++++ Data for processing

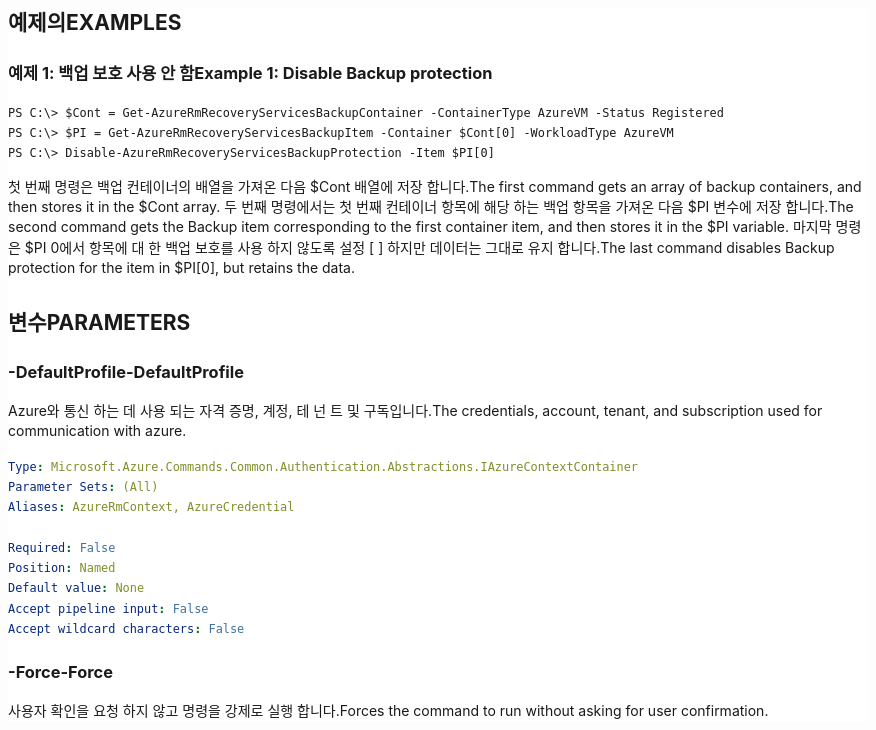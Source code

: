 ## <span data-ttu-id="a9ee8-110">예제의</span><span class="sxs-lookup"><span data-stu-id="a9ee8-110">EXAMPLES</span></span>

### <span data-ttu-id="a9ee8-111">예제 1: 백업 보호 사용 안 함</span><span class="sxs-lookup"><span data-stu-id="a9ee8-111">Example 1: Disable Backup protection</span></span>
```
PS C:\> $Cont = Get-AzureRmRecoveryServicesBackupContainer -ContainerType AzureVM -Status Registered 
PS C:\> $PI = Get-AzureRmRecoveryServicesBackupItem -Container $Cont[0] -WorkloadType AzureVM 
PS C:\> Disable-AzureRmRecoveryServicesBackupProtection -Item $PI[0]
```

<span data-ttu-id="a9ee8-112">첫 번째 명령은 백업 컨테이너의 배열을 가져온 다음 $Cont 배열에 저장 합니다.</span><span class="sxs-lookup"><span data-stu-id="a9ee8-112">The first command gets an array of backup containers, and then stores it in the $Cont array.</span></span>
<span data-ttu-id="a9ee8-113">두 번째 명령에서는 첫 번째 컨테이너 항목에 해당 하는 백업 항목을 가져온 다음 $PI 변수에 저장 합니다.</span><span class="sxs-lookup"><span data-stu-id="a9ee8-113">The second command gets the Backup item corresponding to the first container item, and then stores it in the $PI variable.</span></span>
<span data-ttu-id="a9ee8-114">마지막 명령은 $PI 0에서 항목에 대 한 백업 보호를 사용 하지 않도록 설정 \[ \] 하지만 데이터는 그대로 유지 합니다.</span><span class="sxs-lookup"><span data-stu-id="a9ee8-114">The last command disables Backup protection for the item in $PI\[0\], but retains the data.</span></span>

## <span data-ttu-id="a9ee8-115">변수</span><span class="sxs-lookup"><span data-stu-id="a9ee8-115">PARAMETERS</span></span>

### <span data-ttu-id="a9ee8-116">-DefaultProfile</span><span class="sxs-lookup"><span data-stu-id="a9ee8-116">-DefaultProfile</span></span>
<span data-ttu-id="a9ee8-117">Azure와 통신 하는 데 사용 되는 자격 증명, 계정, 테 넌 트 및 구독입니다.</span><span class="sxs-lookup"><span data-stu-id="a9ee8-117">The credentials, account, tenant, and subscription used for communication with azure.</span></span>

```yaml
Type: Microsoft.Azure.Commands.Common.Authentication.Abstractions.IAzureContextContainer
Parameter Sets: (All)
Aliases: AzureRmContext, AzureCredential

Required: False
Position: Named
Default value: None
Accept pipeline input: False
Accept wildcard characters: False
```

### <span data-ttu-id="a9ee8-118">-Force</span><span class="sxs-lookup"><span data-stu-id="a9ee8-118">-Force</span></span>
<span data-ttu-id="a9ee8-119">사용자 확인을 요청 하지 않고 명령을 강제로 실행 합니다.</span><span class="sxs-lookup"><span data-stu-id="a9ee8-119">Forces the command to run without asking for user confirmation.</span></span>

++++++++

**Your goal**
Please copy the lines in the records above between the one holding "Disable Backup protection</span></span>" and the one holding "the $PI variable.</span></span>", inclusive, exactly and with no other line.

**Result**
### <span data-ttu-id="a9ee8-111">예제 1: 백업 보호 사용 안 함</span><span class="sxs-lookup"><span data-stu-id="a9ee8-111">Example 1: Disable Backup protection</span></span>
```
PS C:\> $Cont = Get-AzureRmRecoveryServicesBackupContainer -ContainerType AzureVM -Status Registered 
PS C:\> $PI = Get-AzureRmRecoveryServicesBackupItem -Container $Cont[0] -WorkloadType AzureVM 
PS C:\> Disable-AzureRmRecoveryServicesBackupProtection -Item $PI[0]
```

<span data-ttu-id="a9ee8-112">첫 번째 명령은 백업 컨테이너의 배열을 가져온 다음 $Cont 배열에 저장 합니다.</span><span class="sxs-lookup"><span data-stu-id="a9ee8-112">The first command gets an array of backup containers, and then stores it in the $Cont array.</span></span>
<span data-ttu-id="a9ee8-113">두 번째 명령에서는 첫 번째 컨테이너 항목에 해당 하는 백업 항목을 가져온 다음 $PI 변수에 저장 합니다.</span><span class="sxs-lookup"><span data-stu-id="a9ee8-113">The second command gets the Backup item corresponding to the first container item, and then stores it in the $PI variable.</span></span>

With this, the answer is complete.